Document images with source code =

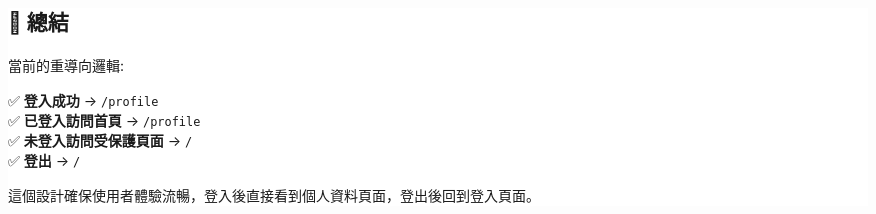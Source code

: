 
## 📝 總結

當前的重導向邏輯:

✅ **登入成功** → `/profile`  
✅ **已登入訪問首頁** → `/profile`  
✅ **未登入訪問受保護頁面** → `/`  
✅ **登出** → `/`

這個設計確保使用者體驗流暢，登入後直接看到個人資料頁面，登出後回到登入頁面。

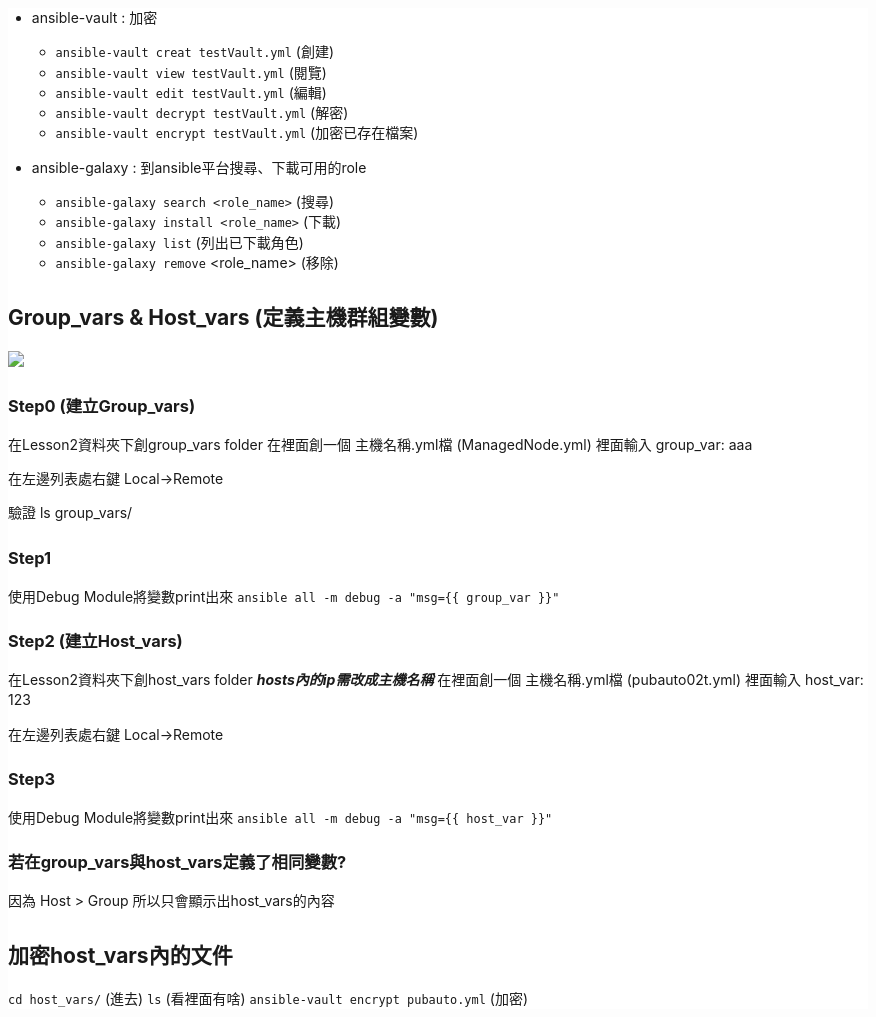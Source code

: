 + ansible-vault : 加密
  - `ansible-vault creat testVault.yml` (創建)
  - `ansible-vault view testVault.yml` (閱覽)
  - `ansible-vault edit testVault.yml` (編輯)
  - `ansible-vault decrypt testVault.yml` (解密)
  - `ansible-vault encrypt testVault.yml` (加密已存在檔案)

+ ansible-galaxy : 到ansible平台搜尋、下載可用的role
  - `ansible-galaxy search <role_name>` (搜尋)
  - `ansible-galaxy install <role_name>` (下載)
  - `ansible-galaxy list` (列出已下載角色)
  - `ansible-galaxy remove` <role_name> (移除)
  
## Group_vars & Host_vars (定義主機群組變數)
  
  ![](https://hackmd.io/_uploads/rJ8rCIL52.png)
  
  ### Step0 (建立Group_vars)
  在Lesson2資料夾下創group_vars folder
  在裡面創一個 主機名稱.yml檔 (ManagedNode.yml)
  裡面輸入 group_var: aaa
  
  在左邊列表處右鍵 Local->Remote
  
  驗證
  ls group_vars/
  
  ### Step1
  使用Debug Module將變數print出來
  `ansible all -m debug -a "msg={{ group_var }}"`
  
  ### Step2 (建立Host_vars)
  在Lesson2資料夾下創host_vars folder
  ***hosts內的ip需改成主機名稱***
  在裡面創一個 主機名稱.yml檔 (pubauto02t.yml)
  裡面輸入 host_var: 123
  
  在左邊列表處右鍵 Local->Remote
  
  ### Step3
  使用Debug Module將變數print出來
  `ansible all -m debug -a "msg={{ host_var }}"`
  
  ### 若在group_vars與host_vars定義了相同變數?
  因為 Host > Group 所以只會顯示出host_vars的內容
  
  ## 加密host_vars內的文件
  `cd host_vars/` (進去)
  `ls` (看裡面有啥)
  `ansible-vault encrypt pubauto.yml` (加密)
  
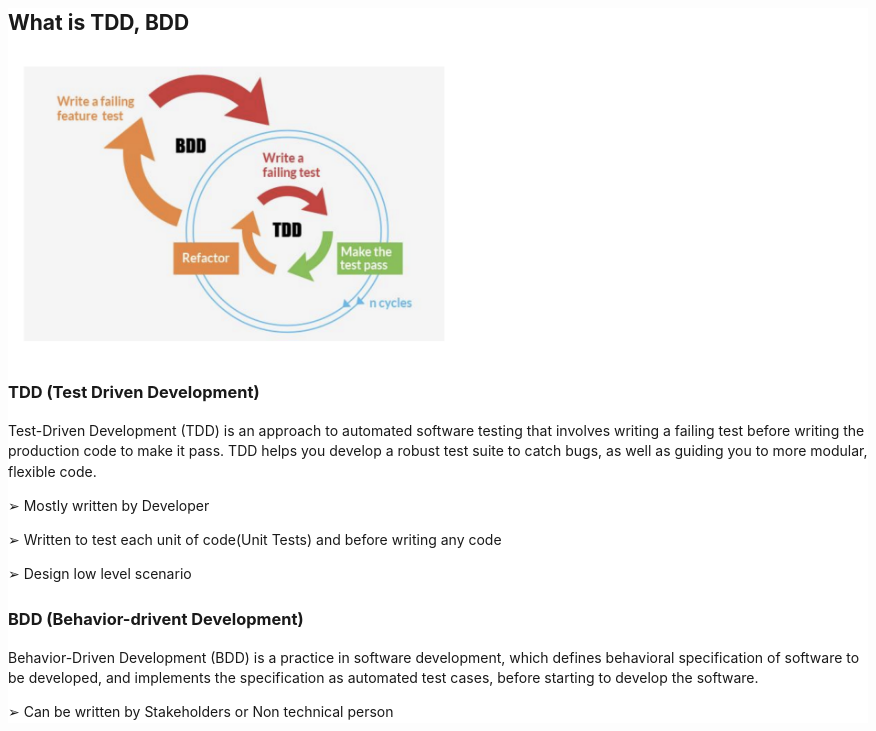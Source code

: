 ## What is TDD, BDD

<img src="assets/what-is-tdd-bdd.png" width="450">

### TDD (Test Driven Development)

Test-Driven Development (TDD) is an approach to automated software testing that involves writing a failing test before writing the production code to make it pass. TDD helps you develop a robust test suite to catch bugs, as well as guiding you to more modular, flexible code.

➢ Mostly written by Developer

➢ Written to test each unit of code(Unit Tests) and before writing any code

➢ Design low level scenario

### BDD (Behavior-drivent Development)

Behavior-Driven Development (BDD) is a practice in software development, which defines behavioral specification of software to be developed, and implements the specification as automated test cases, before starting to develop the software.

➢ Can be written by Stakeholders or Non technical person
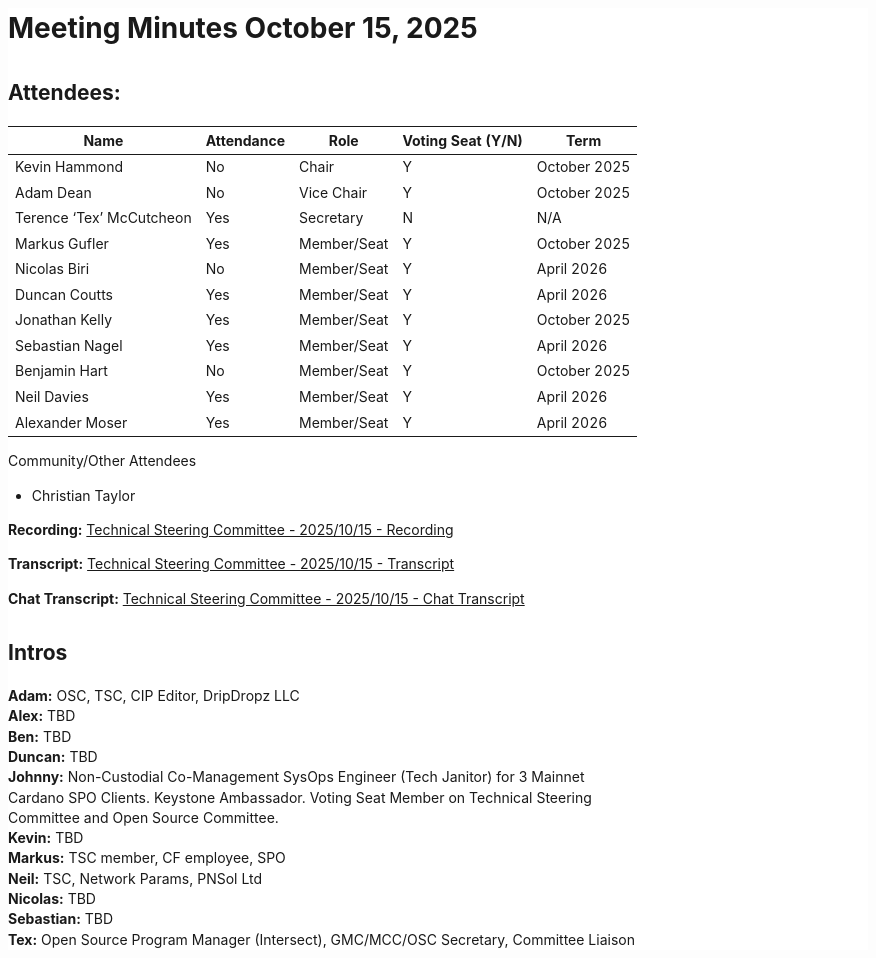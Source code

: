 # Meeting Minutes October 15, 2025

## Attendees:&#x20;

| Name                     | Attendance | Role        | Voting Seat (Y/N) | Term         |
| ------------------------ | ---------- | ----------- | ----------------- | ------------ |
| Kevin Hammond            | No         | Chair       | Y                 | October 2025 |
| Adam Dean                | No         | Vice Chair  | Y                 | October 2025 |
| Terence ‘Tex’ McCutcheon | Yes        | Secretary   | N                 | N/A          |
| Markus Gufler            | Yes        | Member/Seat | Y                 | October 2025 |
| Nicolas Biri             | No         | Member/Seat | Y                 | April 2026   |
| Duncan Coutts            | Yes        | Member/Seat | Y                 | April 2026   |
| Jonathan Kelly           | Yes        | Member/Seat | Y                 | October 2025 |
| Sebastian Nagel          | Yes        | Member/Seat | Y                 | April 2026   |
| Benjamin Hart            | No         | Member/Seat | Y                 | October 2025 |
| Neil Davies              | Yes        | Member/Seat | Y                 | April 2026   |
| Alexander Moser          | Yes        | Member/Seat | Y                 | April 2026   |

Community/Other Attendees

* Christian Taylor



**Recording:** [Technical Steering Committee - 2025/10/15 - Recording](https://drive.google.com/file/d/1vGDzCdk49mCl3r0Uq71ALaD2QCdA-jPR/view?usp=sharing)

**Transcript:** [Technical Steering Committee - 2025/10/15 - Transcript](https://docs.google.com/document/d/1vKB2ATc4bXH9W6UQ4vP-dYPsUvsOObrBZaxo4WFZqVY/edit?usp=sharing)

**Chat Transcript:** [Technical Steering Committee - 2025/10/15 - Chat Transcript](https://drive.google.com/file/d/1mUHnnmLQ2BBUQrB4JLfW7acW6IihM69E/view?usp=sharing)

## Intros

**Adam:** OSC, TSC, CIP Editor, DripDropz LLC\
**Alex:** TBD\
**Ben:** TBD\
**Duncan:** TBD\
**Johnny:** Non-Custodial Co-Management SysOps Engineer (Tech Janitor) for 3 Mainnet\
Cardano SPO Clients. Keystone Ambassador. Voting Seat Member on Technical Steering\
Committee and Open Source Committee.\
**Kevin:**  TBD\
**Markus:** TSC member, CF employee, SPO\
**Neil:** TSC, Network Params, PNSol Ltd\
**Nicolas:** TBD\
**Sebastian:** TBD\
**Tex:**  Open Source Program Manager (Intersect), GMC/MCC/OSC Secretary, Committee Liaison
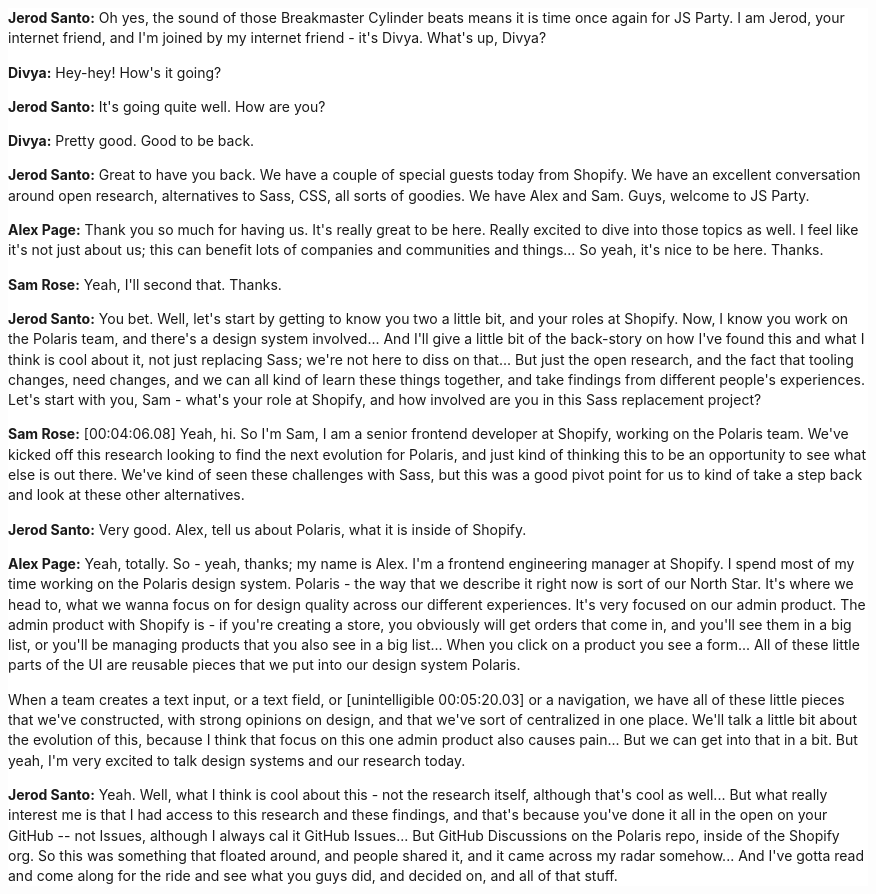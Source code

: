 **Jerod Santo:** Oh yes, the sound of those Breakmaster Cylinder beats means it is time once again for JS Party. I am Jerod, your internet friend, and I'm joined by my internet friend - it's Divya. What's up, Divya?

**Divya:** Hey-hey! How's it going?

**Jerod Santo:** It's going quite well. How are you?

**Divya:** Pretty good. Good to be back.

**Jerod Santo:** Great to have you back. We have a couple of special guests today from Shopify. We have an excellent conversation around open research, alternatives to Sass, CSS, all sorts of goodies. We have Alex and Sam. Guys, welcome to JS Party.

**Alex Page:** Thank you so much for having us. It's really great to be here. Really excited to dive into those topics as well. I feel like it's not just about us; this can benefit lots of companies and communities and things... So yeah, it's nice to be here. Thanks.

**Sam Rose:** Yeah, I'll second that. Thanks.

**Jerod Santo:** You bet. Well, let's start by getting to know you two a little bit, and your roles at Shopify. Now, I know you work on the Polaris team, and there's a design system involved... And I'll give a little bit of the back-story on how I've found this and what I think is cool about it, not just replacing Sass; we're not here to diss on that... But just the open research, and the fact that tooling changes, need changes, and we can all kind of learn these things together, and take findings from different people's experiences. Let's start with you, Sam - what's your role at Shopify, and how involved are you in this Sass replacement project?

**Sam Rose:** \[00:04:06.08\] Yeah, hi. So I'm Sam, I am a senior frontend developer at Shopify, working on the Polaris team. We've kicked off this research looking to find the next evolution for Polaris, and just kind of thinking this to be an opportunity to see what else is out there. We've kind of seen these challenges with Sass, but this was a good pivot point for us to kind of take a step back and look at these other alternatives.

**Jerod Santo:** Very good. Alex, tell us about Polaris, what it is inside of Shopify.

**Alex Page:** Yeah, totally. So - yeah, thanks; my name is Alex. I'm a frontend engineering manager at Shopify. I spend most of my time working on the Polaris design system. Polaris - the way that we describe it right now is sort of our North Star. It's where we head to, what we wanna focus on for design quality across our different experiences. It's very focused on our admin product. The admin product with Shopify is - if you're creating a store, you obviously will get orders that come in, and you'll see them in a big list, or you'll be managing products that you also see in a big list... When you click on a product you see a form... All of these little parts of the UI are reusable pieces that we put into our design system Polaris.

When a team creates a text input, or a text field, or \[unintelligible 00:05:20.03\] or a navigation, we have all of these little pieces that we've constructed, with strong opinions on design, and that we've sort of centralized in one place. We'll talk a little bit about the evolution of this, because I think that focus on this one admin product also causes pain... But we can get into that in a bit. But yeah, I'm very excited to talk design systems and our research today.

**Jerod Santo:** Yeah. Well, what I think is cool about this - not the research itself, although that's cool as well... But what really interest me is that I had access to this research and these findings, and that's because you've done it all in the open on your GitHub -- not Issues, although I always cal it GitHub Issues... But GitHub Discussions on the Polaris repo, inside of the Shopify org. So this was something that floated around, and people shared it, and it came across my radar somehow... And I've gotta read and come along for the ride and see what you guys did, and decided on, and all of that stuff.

Exercise details = Copy the lines exactly as they appear from the opening of the entries above through the line with "writing any code", excluding all pictures.

Response to the task =
Source code

: 
## 📝 總結

當前的重導向邏輯:

✅ **登入成功** → `/profile`  
✅ **已登入訪問首頁** → `/profile`  
✅ **未登入訪問受保護頁面** → `/`  
✅ **登出** → `/`

這個設計確保使用者體驗流暢，登入後直接看到個人資料頁面，登出後回到登入頁面。

Source code

: + ansible-vault : 加密
  - `ansible-vault creat testVault.yml` (創建)
  - `ansible-vault view testVault.yml` (閱覽)
  - `ansible-vault edit testVault.yml` (編輯)
  - `ansible-vault decrypt testVault.yml` (解密)
  - `ansible-vault encrypt testVault.yml` (加密已存在檔案)

+ ansible-galaxy : 到ansible平台搜尋、下載可用的role
  - `ansible-galaxy search <role_name>` (搜尋)
  - `ansible-galaxy install <role_name>` (下載)
  - `ansible-galaxy list` (列出已下載角色)
  - `ansible-galaxy remove` <role_name> (移除)
  
## Group_vars & Host_vars (定義主機群組變數)
  
  ![](https://hackmd.io/_uploads/rJ8rCIL52.png)
  
  ### Step0 (建立Group_vars)
  在Lesson2資料夾下創group_vars folder
  在裡面創一個 主機名稱.yml檔 (ManagedNode.yml)
  裡面輸入 group_var: aaa
  
  在左邊列表處右鍵 Local->Remote
  
  驗證
  ls group_vars/
  
  ### Step1
  使用Debug Module將變數print出來
  `ansible all -m debug -a "msg={{ group_var }}"`
  
  ### Step2 (建立Host_vars)
  在Lesson2資料夾下創host_vars folder
  ***hosts內的ip需改成主機名稱***
  在裡面創一個 主機名稱.yml檔 (pubauto02t.yml)
  裡面輸入 host_var: 123
  
  在左邊列表處右鍵 Local->Remote
  
  ### Step3
  使用Debug Module將變數print出來
  `ansible all -m debug -a "msg={{ host_var }}"`
  
  ### 若在group_vars與host_vars定義了相同變數?
  因為 Host > Group 所以只會顯示出host_vars的內容
  
  ## 加密host_vars內的文件
  `cd host_vars/` (進去)
  `ls` (看裡面有啥)
  `ansible-vault encrypt pubauto.yml` (加密)
  
Source code

: ## What is TDD, BDD

<img src="assets/what-is-tdd-bdd.png" width="450">

### TDD (Test Driven Development)

Test-Driven Development (TDD) is an approach to automated software testing that involves writing a failing test before writing the production code to make it pass. TDD helps you develop a robust test suite to catch bugs, as well as guiding you to more modular, flexible code.

➢ Mostly written by Developer

➢ Written to test each unit of code(Unit Tests) and before writing any code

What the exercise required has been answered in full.